ISBN13: 9781980341390

The Noerr-Pennington Doctrine

THIS CASEBOOK contains a selection of U. S. Court of Appeals decisions that analyze, discuss and interpret the Noerr-Pennington Doctrine. The Noerr-Pennington Doctrine originated as a shield against antitrust liability and provides that concerted efforts to petition the government that would otherwise be illegal may nonetheless be protected by the First Amendment's Petition Clause when certain criteria are met. Allied Tube & Conduit Corp. v.

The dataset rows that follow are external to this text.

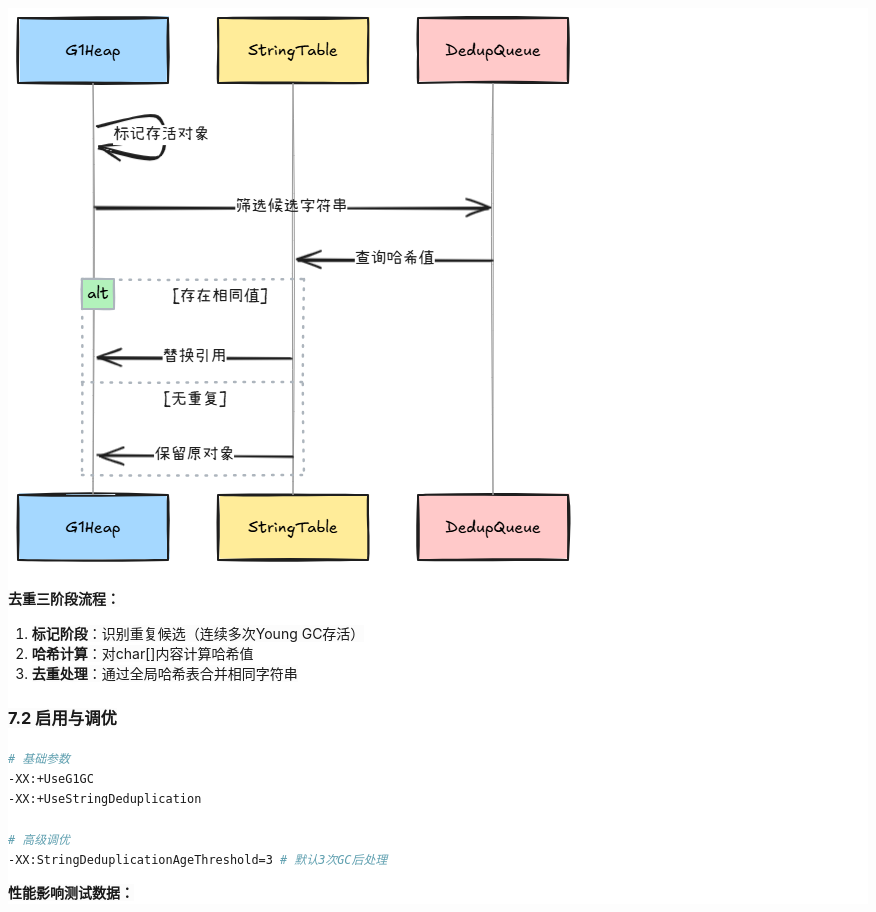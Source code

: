 ![](.\img\图解JVM\10\15去重原理图解.png)

**<font style="color:rgba(0, 0, 0, 0.9);background-color:rgb(252, 252, 252);">去重三阶段流程：</font>**

1. **<font style="color:rgba(0, 0, 0, 0.9);background-color:rgb(252, 252, 252);">标记阶段</font>**<font style="color:rgba(0, 0, 0, 0.9);background-color:rgb(252, 252, 252);">：识别重复候选（连续多次Young GC存活）</font>
2. **<font style="color:rgba(0, 0, 0, 0.9);background-color:rgb(252, 252, 252);">哈希计算</font>**<font style="color:rgba(0, 0, 0, 0.9);background-color:rgb(252, 252, 252);">：对char[]内容计算哈希值</font>
3. **<font style="color:rgba(0, 0, 0, 0.9);background-color:rgb(252, 252, 252);">去重处理</font>**<font style="color:rgba(0, 0, 0, 0.9);background-color:rgb(252, 252, 252);">：通过全局哈希表合并相同字符串</font>

### <font style="color:rgba(0, 0, 0, 0.9);background-color:rgb(252, 252, 252);">7.2 启用与调优</font>
```bash
# 基础参数
-XX:+UseG1GC 
-XX:+UseStringDeduplication

# 高级调优
-XX:StringDeduplicationAgeThreshold=3 # 默认3次GC后处理
```

**<font style="color:rgba(0, 0, 0, 0.9);background-color:rgb(252, 252, 252);">性能影响测试数据：</font>**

Indian Head, Inc., 486 U.S. 492, 499, 108 S.Ct. 1931, 100 L.Ed.2d 497 (1988). While the Supreme Court has intimated that the Noerr-Pennington doctrine may cover some lawsuits by unions or employers that are "reasonably based," BE & K Constr. Co. v. NLRB, 536 U.S. 516, 536, 122 S.Ct. 2390, 153 L.Ed.2d 499 (2002), it has exempted from such protection those employer lawsuits that are preempted by the NLRA or - as here - have an "objective that is illegal under federal law." Bill Johnson's Rests., Inc. v. NLRB, 461 U.S. 731, 737 n.5, 103 S.Ct. 2161, 76 L.Ed.2d 277 (1983); Diamond Walnut Growers, 53 F.3d at 1089. The Noerr-Pennington doctrine does not encompass the latter lawsuits because an employer's First Amendment rights "cannot outweigh the equal rights of the employees to associate freely, as those rights are embodied in Section] 7 and protected by Section] 8(a)(1)" of the NLRA. NLRB v. Gissel Packing Co., 395 U.S. 575, 617, 89 S.Ct. 1918, 23 L.Ed.2d 547 (1969); White v. Lee, 227 F.3d 1214, 1236-37 (9th Cir. 2000) (explaining that an employer's "unfair labor practice under the NLRA does not receive full First Amendment protection" because employees' associational rights limit the reach of Noerr-Pennington in the NLRA context); NLRB v. Associated Gen. Contractors of Cal., Inc., 633 F.2d 766, 772 n.9 (9th Cir. 1980) (holding employer conduct that "would otherwise be protected" under the First Amendment "may be regulated if necessary to protect substantial rights of employees or to preserve harmonious labor relations in the public interest"). United Nurses Associations of CA v. NLRB, 871 F. 3d 767 (9th Cir. 2017).